P.S.: Dê um beijo na vó Julia e Elvira, e outro no vô Geraldo. O vô Augusto está forte por aqui, no auge de seus 92 anos.

Beijão,
E até a próxima.

6 comentários:

ana disse...

Não foi feito nenhum comentário até agora.

Lita disse...

anne!

Tah linkada no blog novo!

Pedro Ferro disse...

Depois de te ler pareceu-me que seria pouco apenas fechar a página e voltar à minha vida.

Li-te num folgo e parece-me que ainda estou algo ofegante e com poucas palavras em mente que te possam, ou me possam, fazer algum sentido.

Escreves bem e lanças as palavras em direcção ao peito... digo-te com total sinceridade que eu fui tocado.

Por agora, com lucidez, ainda só me vem um "obrigado"... pela partilha e pela coragem na exposição de tamanha sensibilidade.



Há uns dias atrás, enquanto falava com a minha mulher, disse-lhe, por entre alguns disparates, uma frase muito parecida com a tua ("(vaca contemplativa em terreno baldio)")... Ela já conhecia o teu blog e rindo-se da coincidência deu-mo o link para eu o vir conhecer. De facto foi estranho ir buscar uma frase tão perto da tua.

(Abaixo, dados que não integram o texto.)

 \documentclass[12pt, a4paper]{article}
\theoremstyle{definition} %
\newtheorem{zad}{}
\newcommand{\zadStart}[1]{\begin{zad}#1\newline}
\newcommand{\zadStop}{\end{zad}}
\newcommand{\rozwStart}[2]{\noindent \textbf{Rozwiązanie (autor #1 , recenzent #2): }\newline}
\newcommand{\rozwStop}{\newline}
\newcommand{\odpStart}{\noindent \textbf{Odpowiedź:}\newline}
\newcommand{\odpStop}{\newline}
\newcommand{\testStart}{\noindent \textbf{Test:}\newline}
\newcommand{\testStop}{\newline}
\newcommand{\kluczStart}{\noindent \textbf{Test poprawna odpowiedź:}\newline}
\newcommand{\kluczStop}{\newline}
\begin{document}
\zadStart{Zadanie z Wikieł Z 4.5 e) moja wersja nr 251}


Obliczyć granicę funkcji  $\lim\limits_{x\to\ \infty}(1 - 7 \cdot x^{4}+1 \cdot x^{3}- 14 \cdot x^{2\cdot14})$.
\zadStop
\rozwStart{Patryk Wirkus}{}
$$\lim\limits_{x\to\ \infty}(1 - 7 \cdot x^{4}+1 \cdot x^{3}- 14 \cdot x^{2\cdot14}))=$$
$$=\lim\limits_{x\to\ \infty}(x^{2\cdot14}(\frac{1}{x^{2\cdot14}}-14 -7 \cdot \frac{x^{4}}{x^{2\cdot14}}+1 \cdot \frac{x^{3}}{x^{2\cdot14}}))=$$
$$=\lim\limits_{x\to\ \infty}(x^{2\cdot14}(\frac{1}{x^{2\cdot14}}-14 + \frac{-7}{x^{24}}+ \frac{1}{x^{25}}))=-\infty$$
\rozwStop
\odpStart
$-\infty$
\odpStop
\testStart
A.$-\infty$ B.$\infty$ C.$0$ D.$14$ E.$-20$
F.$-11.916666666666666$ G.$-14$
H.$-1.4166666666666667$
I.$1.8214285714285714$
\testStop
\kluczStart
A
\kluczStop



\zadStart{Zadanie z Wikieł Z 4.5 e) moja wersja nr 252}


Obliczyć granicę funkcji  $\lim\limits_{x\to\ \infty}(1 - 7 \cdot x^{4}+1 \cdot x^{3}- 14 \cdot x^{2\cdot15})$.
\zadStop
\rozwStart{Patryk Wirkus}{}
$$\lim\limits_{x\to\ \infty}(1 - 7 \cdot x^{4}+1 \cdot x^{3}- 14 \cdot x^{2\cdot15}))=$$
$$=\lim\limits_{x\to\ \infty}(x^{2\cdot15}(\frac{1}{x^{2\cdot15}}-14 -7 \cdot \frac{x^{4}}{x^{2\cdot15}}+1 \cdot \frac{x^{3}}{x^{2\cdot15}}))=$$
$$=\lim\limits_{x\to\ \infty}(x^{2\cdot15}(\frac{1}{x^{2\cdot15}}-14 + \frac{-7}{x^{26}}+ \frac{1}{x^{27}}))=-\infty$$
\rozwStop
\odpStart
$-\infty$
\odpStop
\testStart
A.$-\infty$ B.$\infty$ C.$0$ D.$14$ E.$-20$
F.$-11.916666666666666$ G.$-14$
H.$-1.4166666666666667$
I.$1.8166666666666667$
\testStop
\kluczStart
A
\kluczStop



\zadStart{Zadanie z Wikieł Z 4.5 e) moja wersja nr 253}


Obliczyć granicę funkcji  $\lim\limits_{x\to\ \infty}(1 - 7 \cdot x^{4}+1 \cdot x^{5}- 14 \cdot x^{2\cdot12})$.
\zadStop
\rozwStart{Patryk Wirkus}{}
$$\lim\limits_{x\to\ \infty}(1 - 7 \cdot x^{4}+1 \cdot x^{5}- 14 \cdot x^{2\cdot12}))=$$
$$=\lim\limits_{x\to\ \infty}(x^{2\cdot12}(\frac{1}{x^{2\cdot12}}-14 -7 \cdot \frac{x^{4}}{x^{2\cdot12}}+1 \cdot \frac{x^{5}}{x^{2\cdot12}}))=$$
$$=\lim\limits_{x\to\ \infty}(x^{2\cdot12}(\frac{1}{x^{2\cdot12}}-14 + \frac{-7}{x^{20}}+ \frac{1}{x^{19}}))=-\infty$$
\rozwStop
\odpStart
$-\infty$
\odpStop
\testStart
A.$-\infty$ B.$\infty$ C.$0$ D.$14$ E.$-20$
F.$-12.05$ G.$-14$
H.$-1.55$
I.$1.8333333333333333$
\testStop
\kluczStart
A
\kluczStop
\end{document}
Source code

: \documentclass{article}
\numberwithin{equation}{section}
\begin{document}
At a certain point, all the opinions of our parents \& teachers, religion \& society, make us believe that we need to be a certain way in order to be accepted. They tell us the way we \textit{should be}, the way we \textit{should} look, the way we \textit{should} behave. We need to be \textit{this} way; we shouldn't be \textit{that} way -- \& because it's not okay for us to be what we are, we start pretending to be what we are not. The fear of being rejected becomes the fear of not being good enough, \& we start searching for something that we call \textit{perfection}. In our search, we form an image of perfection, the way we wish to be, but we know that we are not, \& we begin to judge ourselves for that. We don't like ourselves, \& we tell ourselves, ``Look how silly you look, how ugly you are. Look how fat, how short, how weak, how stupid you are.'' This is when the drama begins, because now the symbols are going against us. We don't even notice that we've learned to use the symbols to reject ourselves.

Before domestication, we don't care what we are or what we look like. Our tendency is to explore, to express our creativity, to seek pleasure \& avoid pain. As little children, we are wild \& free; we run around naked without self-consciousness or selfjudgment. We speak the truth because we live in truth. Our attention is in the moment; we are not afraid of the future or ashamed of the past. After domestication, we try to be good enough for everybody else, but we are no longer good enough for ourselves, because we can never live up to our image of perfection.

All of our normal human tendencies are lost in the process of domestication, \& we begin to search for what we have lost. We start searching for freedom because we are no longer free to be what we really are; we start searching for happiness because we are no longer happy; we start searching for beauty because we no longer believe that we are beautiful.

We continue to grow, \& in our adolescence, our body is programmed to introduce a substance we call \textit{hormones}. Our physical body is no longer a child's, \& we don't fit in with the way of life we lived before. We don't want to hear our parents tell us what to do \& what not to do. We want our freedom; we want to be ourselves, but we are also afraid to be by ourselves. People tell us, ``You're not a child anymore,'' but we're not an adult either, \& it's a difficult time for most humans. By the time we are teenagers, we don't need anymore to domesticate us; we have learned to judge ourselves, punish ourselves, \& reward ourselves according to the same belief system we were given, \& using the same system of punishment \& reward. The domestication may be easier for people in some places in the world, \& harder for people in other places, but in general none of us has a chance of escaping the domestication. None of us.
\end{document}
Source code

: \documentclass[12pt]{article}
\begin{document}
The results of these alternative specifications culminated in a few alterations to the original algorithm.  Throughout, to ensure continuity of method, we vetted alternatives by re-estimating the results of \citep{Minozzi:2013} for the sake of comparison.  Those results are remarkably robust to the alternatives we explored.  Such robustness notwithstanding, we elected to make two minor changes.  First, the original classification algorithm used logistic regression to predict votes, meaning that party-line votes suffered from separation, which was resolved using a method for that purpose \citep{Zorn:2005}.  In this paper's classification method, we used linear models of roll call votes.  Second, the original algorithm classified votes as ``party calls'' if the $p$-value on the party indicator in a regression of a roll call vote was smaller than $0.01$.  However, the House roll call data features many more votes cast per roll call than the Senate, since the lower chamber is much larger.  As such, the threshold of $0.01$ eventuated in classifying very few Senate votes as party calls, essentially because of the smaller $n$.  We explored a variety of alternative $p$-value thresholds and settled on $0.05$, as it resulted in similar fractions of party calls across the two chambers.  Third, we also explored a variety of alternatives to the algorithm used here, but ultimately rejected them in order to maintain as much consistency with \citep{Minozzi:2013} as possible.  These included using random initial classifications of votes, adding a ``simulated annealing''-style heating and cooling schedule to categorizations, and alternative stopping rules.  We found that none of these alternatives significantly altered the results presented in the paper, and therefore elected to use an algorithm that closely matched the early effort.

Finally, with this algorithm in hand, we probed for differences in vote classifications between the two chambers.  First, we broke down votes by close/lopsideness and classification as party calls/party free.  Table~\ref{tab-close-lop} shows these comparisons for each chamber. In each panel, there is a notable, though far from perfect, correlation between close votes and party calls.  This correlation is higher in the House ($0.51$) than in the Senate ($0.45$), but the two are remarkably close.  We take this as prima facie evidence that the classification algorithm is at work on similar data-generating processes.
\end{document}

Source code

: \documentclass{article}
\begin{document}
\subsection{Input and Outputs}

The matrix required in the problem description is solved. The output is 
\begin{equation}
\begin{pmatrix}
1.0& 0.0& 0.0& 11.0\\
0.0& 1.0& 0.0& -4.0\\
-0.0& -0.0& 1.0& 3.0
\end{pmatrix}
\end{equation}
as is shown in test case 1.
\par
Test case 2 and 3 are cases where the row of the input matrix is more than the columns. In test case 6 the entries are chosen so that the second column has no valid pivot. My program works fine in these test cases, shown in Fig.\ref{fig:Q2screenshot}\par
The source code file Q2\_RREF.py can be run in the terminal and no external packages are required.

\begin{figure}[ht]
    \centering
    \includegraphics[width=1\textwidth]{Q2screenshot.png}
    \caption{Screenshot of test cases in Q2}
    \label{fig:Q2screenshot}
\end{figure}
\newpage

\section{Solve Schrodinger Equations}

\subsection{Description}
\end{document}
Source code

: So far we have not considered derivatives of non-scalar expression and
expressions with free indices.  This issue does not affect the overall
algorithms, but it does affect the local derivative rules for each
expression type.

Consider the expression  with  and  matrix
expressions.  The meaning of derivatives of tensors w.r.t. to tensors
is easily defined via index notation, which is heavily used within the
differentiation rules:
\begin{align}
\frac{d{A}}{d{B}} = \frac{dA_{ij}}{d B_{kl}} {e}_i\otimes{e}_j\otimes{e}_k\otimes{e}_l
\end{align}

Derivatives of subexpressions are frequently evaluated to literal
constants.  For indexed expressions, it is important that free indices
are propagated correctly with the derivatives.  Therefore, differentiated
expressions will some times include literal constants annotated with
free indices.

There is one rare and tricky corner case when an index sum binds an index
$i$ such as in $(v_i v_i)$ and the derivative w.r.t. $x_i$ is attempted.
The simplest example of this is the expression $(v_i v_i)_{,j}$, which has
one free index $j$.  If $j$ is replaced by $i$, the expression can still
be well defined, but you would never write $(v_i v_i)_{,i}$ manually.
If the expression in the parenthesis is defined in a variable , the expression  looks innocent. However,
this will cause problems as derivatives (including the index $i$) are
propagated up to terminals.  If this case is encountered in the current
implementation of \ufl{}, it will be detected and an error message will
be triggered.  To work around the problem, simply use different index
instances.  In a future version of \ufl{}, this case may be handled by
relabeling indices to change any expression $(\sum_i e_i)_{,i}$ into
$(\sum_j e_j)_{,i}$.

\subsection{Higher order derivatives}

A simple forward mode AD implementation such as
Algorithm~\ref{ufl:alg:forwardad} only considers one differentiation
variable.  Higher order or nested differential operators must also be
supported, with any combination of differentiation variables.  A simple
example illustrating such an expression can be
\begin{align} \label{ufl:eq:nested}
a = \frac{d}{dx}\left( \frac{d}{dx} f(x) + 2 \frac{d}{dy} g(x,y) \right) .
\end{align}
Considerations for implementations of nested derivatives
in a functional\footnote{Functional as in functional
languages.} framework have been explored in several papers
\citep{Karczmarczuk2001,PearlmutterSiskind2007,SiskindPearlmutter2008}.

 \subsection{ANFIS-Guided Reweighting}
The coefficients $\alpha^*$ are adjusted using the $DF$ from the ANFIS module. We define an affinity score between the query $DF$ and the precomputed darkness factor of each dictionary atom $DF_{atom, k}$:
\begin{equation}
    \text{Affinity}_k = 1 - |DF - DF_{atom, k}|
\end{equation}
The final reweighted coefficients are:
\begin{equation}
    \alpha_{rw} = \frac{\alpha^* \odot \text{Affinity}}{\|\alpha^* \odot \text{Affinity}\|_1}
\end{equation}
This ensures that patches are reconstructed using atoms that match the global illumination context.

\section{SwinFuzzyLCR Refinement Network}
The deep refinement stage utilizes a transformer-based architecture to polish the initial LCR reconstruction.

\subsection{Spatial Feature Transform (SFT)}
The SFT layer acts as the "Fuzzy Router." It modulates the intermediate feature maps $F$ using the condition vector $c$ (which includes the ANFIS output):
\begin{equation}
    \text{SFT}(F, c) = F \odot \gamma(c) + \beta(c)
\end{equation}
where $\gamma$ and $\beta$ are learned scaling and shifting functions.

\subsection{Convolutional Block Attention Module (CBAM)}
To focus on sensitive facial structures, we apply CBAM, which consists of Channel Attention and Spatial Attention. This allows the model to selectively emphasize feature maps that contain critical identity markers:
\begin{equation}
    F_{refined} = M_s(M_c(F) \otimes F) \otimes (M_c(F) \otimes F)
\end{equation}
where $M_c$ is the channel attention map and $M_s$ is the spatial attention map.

Hoje ao escrever no meu blog lembrei-me de forçar um pouco o título e vim buscar referências ao teu... hei de por lá um link para o teu espaço!

*
Pedro
(de Portugal)

Dittu Zen disse...

faltando a última novidade na carta agora né amor...
achei bastante surreal, uma carta pra alguém morto, pensando que em vida eu mesmo nunca mandei cartas ao meu pai, ou qualquer pessoa.
não esquece que eu escarrei por aqui, ou que escarrei em suas mãos bêbado ou nada disso, já te disse não uma nem duas, mas vai mas uma, sinto falta das revoltas, das loucuras, e fico feliz por você estar se encaminhando, ou nem tanto assim né?
;XX

Anônimo disse...

If im in the situation of the owner of this blog. I dont know how to post this kind of topic. he has a nice idea.

Unknown disse...

Só hoje encontrei teu post. Maravilhosa a carta. Eu mesmo tenho uma escrita e pronta pra entregá-lo, mas o tempo não permitiu que ele pudesse lê-la. Também eu, depois, me arrependeria de lha enviar-lhe.

Quanto aos quadros que ele pintava, sempre o elogiei e só aprendi a tocar violão porque ele me disse que eu era velho para aprender. Depois que aprendi trocávamos várias idéias, eu nas teorias musicais e ele nas práticas boêmias. Digitei e imprimi muitas músicas de sua pasta de músicas da igreja. Nunca deixei de me orgulhar dele e ele de mim, pois fazia questão de me elogiar na frente dos amigos.

Lógico, tivemos nossas desavenças, mas nada que tirasse o amor e o respeito que eu ainda sinto.

Adorei tua carta. Como você, também segredo algumas coisas quando estou só. Te Amo!